Nobody epitomized the AOL of the late 1990s better than David Colburn, the foul-mouthed, bully-boy deal maker who oversaw the company's ad empire. Soon after AOL acquired Time Warner--a deal that was presented to the public as a merger, creating a company with a market cap of $350 billion--a Time Warner executive scolded Colburn for being disrespectful.
"You talk like you're buying us," said the Time Warner exec. Legend has it that Colburn fired back: "We are, you putz!"

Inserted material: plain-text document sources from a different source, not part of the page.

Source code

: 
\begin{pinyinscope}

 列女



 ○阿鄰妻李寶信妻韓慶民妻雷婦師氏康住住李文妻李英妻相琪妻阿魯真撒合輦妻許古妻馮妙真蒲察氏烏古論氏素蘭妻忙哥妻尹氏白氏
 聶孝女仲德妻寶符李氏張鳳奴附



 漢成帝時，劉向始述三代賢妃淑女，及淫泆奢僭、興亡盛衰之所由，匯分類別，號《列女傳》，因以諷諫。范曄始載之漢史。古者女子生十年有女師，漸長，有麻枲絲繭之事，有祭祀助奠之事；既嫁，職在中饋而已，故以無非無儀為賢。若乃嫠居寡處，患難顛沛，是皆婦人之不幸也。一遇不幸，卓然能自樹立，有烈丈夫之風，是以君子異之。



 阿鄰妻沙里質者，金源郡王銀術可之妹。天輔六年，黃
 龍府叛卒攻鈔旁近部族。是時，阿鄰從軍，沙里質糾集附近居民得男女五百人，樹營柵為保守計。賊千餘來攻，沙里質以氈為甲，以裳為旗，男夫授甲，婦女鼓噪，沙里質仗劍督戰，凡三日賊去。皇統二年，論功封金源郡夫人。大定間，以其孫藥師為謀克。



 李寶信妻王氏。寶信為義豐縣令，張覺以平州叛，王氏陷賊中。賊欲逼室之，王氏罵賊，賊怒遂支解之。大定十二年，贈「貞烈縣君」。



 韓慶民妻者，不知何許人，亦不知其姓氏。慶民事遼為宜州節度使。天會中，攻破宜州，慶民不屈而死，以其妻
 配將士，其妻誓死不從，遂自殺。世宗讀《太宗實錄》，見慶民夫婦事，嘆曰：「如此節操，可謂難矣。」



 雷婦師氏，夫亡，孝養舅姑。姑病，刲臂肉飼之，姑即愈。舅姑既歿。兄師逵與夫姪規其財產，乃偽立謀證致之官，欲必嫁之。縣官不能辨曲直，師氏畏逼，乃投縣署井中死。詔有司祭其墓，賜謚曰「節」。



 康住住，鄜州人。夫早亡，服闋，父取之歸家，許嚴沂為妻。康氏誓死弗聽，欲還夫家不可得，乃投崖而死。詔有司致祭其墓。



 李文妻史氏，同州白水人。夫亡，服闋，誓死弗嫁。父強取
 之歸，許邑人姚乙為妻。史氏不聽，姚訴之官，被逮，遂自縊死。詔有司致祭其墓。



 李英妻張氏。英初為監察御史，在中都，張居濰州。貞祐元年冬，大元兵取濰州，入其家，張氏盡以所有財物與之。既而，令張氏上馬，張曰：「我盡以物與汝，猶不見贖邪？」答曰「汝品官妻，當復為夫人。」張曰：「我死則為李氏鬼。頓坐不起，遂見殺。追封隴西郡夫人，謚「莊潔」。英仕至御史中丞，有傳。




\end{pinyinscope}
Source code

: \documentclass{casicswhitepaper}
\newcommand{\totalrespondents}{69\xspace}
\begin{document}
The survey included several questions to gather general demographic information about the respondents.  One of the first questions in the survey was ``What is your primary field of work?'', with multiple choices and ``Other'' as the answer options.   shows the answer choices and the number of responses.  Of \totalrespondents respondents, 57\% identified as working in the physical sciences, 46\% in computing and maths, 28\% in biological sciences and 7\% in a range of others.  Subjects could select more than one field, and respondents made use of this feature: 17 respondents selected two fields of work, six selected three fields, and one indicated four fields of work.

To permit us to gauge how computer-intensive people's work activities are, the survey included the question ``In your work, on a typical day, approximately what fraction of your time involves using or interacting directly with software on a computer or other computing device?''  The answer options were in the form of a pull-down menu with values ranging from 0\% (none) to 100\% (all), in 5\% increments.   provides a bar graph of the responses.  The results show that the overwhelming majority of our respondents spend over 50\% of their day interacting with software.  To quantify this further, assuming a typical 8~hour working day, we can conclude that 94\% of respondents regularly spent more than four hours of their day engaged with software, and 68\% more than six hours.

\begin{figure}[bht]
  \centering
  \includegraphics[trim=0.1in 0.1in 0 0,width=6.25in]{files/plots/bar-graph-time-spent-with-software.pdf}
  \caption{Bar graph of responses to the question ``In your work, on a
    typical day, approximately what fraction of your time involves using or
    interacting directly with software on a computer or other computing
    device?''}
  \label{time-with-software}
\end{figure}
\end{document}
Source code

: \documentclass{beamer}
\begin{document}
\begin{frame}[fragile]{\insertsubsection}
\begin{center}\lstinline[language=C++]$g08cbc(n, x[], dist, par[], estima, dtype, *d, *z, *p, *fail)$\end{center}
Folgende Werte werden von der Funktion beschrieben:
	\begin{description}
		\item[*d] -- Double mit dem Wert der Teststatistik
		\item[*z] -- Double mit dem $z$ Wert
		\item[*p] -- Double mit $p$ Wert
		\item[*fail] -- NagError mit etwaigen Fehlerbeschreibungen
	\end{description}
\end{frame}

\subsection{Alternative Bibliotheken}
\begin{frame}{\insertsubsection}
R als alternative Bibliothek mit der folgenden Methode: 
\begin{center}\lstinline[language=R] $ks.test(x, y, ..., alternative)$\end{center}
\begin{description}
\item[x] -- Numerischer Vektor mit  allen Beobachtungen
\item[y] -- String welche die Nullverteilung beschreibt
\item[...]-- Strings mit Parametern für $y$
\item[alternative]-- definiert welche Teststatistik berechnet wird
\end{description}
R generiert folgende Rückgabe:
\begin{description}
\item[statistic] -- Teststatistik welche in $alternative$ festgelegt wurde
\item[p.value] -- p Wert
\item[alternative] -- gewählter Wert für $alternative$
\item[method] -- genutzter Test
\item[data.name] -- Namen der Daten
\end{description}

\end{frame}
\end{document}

Colburn's underlings had T-shirts made with his statement emblazoned on the chest. In Silicon Valley, techies snickered too. The comment was at once a rallying cry and benediction. New media had officially buried old media. Back then, that kind of swagger was part of AOL's mystique. The company's software helped 30 million people worldwide dial-in to the Internet. Dozens of dot-coms paid AOL millions just to put their links on its front door. The company would one day dwarf Microsoft--or so AOL execs believed.
AOL has spent the past 10 years trying to recapture that earlier success and is working on its latest rebuilding effort. This one is off to a rocky start: on Wednesday, AOL reported second-quarter earnings that failed to meet already lowered analyst expectations. Revenue, which analysts projected to come in around $602 million, fell 26 percent from a year ago to $584 million.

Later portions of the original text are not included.